Dementia: Diagnosis

(asked on 17th April 2025) - View Source

Question to the Department of Health and Social Care:

To ask the Secretary of State for Health and Social Care, what steps his Department is taking to support research into the use of digital cognitive assessments to improve early diagnosis of dementia.


Answered by
Ashley Dalton Portrait
Ashley Dalton
Parliamentary Under-Secretary (Department of Health and Social Care)
This question was answered on 24th April 2025

The Department funds dementia research via the National Institute for Health and Care Research (NIHR). The NIHR has invested nearly £11 million of funding to develop new digital approaches for the early detection and diagnosis of dementia via the Invention for Innovation programme.

In addition to NIHR funding, the Government’s Dame Barbara Windsor Dementia Goals programme has provided funding to develop several digital cognitive assessments. For instance, through Innovate UK, the programme has awarded four United Kingdom based companies a share of the £4 million of funding to enable their biomarkers to be tested and validated in a large, diverse group of people, as part of the Bio-Hermes-002 study, which includes a series of tests which look at memory, language, and other cognitive skills.

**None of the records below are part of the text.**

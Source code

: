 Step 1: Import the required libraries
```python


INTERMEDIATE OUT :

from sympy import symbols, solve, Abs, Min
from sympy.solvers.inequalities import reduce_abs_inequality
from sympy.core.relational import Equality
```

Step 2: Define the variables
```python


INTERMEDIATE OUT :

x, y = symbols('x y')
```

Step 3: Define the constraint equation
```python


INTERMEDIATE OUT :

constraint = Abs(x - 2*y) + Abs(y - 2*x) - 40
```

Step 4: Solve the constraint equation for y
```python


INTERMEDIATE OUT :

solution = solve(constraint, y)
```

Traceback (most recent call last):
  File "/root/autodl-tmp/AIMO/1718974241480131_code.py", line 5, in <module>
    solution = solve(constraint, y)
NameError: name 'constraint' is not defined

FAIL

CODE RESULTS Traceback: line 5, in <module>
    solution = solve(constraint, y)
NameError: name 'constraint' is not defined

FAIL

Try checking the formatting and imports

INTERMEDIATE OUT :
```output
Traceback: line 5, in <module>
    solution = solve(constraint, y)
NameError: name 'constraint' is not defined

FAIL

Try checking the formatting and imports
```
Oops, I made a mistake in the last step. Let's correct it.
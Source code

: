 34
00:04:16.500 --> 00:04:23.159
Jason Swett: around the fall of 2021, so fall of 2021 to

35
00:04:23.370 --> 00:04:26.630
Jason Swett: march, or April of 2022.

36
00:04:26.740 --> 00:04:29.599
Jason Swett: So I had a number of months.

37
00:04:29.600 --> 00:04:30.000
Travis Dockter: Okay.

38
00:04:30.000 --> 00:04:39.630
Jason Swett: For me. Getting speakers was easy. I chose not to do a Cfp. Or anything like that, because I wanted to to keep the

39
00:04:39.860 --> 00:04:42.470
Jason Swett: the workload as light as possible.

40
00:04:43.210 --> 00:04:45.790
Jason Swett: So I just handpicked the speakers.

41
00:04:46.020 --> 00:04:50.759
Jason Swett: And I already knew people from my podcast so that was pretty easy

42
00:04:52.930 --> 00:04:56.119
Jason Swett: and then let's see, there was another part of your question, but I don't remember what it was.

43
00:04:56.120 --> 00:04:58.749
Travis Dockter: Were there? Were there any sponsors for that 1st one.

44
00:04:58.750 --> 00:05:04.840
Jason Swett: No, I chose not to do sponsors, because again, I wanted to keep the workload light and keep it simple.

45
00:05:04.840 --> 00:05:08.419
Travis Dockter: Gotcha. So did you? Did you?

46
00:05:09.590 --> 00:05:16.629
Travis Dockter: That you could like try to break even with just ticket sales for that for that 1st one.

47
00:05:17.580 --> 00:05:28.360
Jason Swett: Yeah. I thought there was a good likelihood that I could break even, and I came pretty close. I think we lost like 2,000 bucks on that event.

The programme has also committed to investing £2 million into a quick and easy digital test of patients’ cognitive functions, to be included in the READ-OUT study, which could lead to more accurate diagnoses when administered with blood biomarker tests for Alzheimer’s disease and other causes of dementia. Some of these innovations could support improved diagnosis in the future, if validated for clinical use.

The NIHR welcomes funding applications for research into any aspect of human health and care, including dementia. These applications are subject to peer review and judged in open competition, with awards being made on the basis of the importance of the topic to patients and health and care services, value for money, and scientific quality. Welcoming applications on dementia to all NIHR programmes enables maximum flexibility both in terms of the amount of research funding a particular area can be awarded, and the type of research which can be funded.